**Study material:**
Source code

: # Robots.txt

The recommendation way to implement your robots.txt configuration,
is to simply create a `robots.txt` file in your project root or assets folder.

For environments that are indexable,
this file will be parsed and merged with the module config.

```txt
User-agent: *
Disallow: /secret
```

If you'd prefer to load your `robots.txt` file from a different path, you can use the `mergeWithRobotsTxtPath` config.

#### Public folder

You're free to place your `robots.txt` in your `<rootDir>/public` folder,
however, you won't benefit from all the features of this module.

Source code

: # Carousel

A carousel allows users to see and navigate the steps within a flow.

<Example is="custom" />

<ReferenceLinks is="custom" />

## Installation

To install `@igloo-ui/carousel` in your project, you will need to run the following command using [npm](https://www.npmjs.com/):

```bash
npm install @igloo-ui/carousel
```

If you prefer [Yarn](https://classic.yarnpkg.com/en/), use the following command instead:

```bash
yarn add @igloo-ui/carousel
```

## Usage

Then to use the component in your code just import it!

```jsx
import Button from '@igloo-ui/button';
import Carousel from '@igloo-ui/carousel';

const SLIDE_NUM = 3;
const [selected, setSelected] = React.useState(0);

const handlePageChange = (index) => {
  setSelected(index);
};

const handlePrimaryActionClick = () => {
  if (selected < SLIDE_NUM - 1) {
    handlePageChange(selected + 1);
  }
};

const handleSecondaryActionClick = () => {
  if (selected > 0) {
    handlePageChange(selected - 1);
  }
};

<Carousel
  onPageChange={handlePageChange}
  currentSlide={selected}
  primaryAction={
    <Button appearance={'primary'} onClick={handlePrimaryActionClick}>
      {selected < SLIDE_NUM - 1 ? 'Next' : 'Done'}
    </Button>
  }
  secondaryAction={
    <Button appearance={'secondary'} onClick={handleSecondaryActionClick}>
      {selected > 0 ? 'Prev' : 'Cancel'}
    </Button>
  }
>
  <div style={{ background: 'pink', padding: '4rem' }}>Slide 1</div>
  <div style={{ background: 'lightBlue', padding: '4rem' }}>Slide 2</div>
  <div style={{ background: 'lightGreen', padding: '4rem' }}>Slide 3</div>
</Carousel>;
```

**Activity:**
Where a line in the records above contains the string "command", copy that line.

**Exercise output:**
To install `@igloo-ui/carousel` in your project, you will need to run the following command using [npm](https://www.npmjs.com/):
If you prefer [Yarn](https://classic.yarnpkg.com/en/), use the following command instead:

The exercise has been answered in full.